>>>>>

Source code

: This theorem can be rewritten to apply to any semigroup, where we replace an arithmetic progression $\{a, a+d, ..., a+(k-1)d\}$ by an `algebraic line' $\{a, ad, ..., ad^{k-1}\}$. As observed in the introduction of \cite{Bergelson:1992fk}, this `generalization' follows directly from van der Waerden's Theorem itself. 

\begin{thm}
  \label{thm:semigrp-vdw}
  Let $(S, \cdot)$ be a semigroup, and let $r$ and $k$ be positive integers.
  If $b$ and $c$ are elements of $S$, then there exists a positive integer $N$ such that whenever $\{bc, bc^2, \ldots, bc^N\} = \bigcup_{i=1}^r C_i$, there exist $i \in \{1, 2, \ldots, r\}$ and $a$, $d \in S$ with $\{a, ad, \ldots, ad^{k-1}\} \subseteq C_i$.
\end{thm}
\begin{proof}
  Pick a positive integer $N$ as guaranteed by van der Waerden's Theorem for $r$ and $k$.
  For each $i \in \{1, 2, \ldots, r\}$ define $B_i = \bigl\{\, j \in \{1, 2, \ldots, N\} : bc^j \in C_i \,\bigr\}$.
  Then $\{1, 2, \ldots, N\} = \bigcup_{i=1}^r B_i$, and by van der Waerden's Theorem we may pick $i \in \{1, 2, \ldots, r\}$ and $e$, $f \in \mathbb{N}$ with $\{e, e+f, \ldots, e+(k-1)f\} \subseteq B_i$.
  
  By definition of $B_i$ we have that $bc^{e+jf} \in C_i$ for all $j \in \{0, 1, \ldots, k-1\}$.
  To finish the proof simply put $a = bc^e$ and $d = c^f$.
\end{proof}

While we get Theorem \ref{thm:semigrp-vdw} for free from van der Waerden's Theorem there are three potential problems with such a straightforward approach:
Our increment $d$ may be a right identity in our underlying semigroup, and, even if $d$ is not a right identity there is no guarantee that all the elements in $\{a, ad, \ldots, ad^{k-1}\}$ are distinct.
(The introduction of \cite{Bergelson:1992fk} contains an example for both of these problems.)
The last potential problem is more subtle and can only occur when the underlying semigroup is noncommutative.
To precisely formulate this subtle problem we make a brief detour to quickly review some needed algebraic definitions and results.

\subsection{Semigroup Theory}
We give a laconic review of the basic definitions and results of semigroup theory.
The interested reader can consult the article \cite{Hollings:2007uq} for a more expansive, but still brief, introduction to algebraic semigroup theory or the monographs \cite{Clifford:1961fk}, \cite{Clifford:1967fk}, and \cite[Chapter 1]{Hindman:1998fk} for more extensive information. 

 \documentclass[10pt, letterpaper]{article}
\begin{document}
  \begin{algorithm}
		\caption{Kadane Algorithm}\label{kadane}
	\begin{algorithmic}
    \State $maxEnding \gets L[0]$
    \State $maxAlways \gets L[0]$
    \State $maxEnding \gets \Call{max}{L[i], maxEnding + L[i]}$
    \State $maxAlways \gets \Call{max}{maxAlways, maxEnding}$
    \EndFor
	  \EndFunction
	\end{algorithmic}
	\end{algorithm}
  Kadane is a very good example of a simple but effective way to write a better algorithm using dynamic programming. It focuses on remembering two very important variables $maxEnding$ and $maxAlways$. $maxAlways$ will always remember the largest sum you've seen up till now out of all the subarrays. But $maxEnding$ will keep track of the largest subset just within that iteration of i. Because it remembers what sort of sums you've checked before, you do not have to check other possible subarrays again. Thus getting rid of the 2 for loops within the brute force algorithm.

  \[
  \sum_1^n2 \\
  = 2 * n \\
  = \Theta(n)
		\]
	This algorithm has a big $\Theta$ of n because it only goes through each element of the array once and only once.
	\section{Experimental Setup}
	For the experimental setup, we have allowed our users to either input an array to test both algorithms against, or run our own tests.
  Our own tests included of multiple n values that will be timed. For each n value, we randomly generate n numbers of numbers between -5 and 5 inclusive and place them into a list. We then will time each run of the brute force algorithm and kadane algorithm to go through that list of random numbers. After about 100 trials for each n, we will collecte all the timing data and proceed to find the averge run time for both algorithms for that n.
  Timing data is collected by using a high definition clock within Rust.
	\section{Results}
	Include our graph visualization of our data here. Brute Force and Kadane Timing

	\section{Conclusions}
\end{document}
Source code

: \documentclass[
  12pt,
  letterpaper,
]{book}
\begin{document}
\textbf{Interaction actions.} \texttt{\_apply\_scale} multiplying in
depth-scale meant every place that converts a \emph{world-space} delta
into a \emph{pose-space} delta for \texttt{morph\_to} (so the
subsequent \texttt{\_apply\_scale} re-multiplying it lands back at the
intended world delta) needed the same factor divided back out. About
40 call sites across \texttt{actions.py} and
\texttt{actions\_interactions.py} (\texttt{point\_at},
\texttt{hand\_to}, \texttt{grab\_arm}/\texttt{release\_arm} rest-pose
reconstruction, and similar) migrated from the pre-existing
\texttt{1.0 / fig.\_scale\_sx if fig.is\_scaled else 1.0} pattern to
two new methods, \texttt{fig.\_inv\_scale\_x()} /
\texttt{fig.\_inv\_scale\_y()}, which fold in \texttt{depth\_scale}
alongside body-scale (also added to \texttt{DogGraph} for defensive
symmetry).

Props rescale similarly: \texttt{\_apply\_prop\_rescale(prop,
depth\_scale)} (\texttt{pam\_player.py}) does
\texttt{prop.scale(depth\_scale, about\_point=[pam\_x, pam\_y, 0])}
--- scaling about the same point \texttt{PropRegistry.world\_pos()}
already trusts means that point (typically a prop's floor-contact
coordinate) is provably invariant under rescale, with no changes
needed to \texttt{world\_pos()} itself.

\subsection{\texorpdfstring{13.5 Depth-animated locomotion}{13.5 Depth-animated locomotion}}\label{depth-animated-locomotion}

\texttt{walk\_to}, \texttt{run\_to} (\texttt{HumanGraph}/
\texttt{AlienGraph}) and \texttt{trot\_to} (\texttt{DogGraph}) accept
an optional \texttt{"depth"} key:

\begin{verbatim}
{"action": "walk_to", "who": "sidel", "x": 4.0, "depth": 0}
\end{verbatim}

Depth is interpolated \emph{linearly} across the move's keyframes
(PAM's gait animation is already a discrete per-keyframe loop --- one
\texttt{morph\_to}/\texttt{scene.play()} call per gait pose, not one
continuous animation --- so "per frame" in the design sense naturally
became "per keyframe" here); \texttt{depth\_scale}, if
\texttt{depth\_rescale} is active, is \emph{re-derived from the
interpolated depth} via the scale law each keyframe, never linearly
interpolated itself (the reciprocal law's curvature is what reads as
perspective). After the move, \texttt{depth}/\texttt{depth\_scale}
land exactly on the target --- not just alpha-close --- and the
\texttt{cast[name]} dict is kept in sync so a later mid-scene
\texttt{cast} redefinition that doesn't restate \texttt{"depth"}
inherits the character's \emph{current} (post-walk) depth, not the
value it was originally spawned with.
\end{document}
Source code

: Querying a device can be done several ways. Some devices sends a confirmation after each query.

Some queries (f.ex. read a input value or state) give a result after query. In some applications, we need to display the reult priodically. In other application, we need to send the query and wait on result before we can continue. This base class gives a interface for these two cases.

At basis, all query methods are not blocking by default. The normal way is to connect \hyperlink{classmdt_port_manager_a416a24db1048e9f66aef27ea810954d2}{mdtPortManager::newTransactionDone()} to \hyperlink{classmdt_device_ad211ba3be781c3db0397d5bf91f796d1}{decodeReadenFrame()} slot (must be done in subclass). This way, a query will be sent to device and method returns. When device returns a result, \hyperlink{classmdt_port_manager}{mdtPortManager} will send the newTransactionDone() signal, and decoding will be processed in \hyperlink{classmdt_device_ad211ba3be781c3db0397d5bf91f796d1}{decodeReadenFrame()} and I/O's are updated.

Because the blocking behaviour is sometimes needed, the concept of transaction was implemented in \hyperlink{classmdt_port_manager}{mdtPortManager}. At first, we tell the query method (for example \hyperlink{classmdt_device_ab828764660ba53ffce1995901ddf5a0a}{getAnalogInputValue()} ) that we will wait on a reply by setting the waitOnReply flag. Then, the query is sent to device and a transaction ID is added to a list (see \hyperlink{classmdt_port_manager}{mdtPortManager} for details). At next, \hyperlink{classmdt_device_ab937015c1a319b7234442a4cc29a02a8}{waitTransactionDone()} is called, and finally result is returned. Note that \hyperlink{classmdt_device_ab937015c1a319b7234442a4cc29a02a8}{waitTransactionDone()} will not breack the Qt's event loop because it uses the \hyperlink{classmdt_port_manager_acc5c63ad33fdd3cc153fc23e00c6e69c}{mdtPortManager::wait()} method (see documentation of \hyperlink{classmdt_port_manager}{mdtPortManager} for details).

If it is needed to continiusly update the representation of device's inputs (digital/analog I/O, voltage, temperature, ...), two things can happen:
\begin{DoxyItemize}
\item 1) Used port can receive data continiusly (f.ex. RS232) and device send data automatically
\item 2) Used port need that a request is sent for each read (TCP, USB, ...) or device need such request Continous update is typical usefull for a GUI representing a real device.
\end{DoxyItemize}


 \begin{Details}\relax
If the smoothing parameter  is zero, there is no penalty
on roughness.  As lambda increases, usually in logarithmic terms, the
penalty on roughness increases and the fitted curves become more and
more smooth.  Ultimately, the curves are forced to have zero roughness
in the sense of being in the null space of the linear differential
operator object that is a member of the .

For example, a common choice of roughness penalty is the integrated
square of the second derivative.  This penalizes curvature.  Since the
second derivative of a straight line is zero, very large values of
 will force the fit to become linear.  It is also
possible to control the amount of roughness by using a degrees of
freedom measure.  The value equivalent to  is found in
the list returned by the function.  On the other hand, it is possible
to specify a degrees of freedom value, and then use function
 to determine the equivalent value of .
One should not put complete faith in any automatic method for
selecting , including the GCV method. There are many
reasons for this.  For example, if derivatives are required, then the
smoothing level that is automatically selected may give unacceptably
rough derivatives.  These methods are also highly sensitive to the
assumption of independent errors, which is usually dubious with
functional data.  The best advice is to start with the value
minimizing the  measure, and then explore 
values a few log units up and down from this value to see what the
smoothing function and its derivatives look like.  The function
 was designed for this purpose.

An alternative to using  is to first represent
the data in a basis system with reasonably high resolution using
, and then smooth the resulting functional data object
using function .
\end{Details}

<<<<<

◆ TASK PROMPT
Note which lines carry the word "hand" in the material, then copy each of them.

◆ EXPECTED ANSWER
\texttt{hand\_to}, \texttt{grab\_arm}/\texttt{release\_arm} rest-pose
the list returned by the function.  On the other hand, it is possible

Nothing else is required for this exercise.